The academic study of religion isn’t a means of just learning scriptures or passages from a sacred text like the Bible. It is a more complex process and can be considered multidisciplinary – it can include art, literature, linguistics, history, philosophy, psychology, sociology and much more.
Religion can’t be studied without knowing what we are trying to study, and while some would argue it just doesn’t exist, the similarity among the diverse religious belief systems around the world are strong enough to justify a comprehensive field study encompassing the factors listed above, some of which fall into Livingstone’s ‘seven ways of studying religion’. However, to effectively study religion in an academic way, it is important to include critical analysis, which means it is important not to be biased towards your own beliefs.
By doing this you can become more culturally aware of other faiths and beliefs, and thus obtain a greater understanding of religions. Literary criticism plays an important role in the academic study of religion. Religion in the theological way is all about the teachings of a particular sacred text. The Bible for Christianity, the Quran for Islam and Sutras for Buddhism, for example, all contain the teachings and laws of the respective religions, which is essentially how people can understand religion in the first place.
Livingstone, in his theories on religion, says questions are the key to studying and understanding the meaning of sacred texts. Is it reliable; who was the author; when was it written and where; how has the work been received, interpreted and passed on? These are the questions that need to be answered before a true understanding of religion can be obtained, and who better to answer them than a literary critic, according to Livingstone. The relationship between religion and language also relates to this idea of literary criticism.
Language in religion doesn’t often function like it does in everyday life – it is not found at the surface level of words or signs, according to Livingstone. Understanding language and how it is used in religion provides insight, but it also stretches to include the nature and function of language itself. Because of religion’s role in human cultures, it is impossible to comprehend the flow of history without some basic grounding in a variety of religious beliefs.
Livingstone says it would appear obvious that the historical study of religion has to do with establishing what role religious experience and ideas play in the lives of individuals and communities. You only have to look at the Bible and see the Old Testament is dated in years ‘before Christ’. Livingstone gives an example of the Protestant Reformation. The causes of the Protestant Reformation have been a topic of contention among historians, and the debate illustrates both the importance of history in gaining a fuller understanding of that event in western history, and the difficulties in proposing a single casual explanation in history.
But the notion of history and religion can be put a little more simply – religious traditions provide structure to the world and provides people with a sense of where they fit in, which in turn affects choices today, for example decisions about politics. The philosophical scrutiny of religion is one of the oldest and most instructive ways of examining religious experience and belief, according to Livingstone.

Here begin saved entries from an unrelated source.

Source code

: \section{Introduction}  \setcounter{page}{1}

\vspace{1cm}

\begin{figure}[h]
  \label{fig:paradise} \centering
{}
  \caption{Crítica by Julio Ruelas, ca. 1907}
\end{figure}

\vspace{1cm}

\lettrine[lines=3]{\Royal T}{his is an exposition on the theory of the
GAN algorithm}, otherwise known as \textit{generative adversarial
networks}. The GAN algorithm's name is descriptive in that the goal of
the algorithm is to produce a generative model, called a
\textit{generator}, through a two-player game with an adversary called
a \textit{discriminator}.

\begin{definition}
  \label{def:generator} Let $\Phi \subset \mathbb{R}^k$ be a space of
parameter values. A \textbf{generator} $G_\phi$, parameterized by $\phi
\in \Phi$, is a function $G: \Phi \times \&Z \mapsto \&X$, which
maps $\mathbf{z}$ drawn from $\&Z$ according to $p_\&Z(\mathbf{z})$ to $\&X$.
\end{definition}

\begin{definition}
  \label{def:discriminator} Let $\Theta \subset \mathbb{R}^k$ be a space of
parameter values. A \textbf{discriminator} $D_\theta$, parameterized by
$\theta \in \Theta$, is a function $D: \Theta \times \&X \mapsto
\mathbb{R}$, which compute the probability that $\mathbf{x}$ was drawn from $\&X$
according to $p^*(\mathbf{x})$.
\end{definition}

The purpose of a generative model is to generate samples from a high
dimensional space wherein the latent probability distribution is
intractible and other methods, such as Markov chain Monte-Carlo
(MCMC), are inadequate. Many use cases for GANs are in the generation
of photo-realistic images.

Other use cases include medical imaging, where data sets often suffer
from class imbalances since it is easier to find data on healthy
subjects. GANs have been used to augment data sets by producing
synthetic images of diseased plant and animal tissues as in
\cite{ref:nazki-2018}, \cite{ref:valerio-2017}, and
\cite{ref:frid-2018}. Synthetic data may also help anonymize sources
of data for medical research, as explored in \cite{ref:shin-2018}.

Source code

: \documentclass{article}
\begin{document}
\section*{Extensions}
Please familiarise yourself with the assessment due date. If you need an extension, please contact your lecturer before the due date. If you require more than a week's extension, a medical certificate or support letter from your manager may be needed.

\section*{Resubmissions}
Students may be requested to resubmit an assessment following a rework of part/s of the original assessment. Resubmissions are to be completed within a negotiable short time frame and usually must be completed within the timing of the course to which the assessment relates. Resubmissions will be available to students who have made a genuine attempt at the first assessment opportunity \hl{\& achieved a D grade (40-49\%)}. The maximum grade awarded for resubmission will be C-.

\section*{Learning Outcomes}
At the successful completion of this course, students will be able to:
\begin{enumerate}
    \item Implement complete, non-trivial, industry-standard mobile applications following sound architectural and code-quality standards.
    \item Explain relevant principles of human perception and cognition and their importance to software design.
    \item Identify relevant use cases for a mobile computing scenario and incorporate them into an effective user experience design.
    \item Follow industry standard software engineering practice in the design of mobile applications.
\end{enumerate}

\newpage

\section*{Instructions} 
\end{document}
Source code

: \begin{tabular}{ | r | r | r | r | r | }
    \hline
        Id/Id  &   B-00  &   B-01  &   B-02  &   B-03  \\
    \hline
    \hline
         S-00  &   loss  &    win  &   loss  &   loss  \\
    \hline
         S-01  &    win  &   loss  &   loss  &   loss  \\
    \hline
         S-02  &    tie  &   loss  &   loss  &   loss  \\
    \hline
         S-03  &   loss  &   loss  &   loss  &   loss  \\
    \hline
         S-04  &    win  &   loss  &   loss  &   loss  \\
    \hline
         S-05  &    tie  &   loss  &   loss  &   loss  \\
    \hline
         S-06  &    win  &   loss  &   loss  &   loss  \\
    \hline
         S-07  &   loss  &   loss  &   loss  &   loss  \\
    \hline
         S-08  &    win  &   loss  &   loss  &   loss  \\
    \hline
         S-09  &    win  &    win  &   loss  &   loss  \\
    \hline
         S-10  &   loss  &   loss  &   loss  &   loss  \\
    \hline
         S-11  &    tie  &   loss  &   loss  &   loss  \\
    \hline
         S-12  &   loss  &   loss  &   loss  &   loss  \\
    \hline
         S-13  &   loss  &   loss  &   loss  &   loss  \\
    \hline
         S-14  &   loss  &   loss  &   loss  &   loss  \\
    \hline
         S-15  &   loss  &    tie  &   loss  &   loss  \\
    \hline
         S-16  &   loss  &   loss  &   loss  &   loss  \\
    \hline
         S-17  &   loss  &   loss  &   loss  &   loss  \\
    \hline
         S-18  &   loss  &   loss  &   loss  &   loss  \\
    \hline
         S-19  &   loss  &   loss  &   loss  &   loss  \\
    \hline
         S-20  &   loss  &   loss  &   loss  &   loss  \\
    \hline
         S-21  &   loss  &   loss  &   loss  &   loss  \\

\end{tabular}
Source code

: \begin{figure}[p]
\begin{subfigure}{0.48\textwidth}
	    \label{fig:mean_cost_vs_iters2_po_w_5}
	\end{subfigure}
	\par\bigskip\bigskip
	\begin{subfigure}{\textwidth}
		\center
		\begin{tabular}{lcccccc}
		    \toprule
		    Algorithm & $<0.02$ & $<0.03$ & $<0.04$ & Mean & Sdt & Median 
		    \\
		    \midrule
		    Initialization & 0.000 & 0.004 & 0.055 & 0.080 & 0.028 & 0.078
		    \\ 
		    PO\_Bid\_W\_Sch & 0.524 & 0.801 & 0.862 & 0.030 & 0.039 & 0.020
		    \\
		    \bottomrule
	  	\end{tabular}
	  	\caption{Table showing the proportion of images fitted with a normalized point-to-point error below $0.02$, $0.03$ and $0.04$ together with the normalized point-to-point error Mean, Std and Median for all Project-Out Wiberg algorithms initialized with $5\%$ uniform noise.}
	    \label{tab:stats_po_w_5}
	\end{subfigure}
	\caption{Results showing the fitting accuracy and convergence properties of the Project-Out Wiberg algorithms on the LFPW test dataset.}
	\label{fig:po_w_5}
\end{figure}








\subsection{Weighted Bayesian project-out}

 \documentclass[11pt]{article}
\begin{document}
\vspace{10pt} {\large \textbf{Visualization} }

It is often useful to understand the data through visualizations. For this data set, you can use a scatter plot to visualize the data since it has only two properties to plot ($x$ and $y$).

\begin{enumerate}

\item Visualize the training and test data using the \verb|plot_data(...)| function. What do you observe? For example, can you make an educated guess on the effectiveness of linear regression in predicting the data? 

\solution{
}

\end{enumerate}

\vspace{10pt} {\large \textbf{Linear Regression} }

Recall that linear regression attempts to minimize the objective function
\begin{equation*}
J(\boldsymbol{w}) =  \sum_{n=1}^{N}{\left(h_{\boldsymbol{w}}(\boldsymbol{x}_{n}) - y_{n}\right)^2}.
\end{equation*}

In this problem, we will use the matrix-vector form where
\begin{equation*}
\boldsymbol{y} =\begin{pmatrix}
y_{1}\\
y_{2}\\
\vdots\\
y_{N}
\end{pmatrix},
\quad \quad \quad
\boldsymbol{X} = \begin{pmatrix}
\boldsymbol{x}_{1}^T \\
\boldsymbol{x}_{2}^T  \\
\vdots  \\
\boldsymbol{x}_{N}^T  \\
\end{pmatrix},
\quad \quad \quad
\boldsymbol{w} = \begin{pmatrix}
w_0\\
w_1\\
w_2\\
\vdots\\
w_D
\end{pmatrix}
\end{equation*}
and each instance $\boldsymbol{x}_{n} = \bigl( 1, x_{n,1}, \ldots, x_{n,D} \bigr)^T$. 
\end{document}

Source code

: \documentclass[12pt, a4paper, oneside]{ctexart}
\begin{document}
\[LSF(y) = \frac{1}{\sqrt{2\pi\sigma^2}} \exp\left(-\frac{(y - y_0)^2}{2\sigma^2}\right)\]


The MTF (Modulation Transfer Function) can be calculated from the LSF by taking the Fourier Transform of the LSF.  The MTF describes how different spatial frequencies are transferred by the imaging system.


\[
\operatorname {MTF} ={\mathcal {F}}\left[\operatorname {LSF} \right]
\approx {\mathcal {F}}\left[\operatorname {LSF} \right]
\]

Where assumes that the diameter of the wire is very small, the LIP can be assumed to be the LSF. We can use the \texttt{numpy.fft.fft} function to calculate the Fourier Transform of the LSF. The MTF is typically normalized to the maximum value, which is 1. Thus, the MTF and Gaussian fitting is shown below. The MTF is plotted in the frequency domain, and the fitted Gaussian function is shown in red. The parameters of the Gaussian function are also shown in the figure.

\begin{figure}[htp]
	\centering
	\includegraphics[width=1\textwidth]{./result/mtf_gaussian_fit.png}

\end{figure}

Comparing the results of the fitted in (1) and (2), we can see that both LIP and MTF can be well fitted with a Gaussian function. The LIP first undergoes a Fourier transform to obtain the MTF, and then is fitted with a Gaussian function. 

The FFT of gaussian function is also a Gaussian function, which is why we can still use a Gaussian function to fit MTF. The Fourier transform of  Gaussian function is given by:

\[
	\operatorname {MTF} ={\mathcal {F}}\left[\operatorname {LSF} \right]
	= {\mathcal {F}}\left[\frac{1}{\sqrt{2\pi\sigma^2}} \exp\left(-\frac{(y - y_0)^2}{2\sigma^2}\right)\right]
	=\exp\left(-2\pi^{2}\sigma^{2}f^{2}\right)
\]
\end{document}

In this century philosophy’s relation to religion is to analyse the uses of religious language and to test its logical status and meaning.
It asks whether a religious expression is simply performing an action or evoking the emotions. Livingstone says philosophers believe much of the problems with religion stem from these confusing uses of language. Over the centuries and spanning different continents, the notion of philosophy has remained significant in several religious traditions, which emphasises the importance of it in an educational way – In India, philosophy has remained associated with historical developments in Hinduism and the same goes for Buddhism in Asia.
The way in which religion interacts within a social dimension is also a significant element to studying religion. Sociologist, Max Weber, demonstrated that certain forms of social life and behaviour could deeply reflect the religious belief and practice of society. For example: Weber analysed how the new Protestant ethic, which came with the Reformation of the 16th century, proved to be decisive in shaping the spirit of modern capitalist society. All religions have a concept of what it means to be a member of a religious society, how it should function, how it should be organised, and how the society relates to the outside world.
Therefore it is important to have an understanding of the sociology behind religion, especially in the instance that culture and religion become hard to distinguish between. It is understood that religions offer critiques of contemporary society based on concepts of an ideal society and must understand the connection between sacred and secular power and the political and religious institutions representing each. This is where a study of sociology and anthropology become important for religion. The relationship between religious and violent conflict is well known.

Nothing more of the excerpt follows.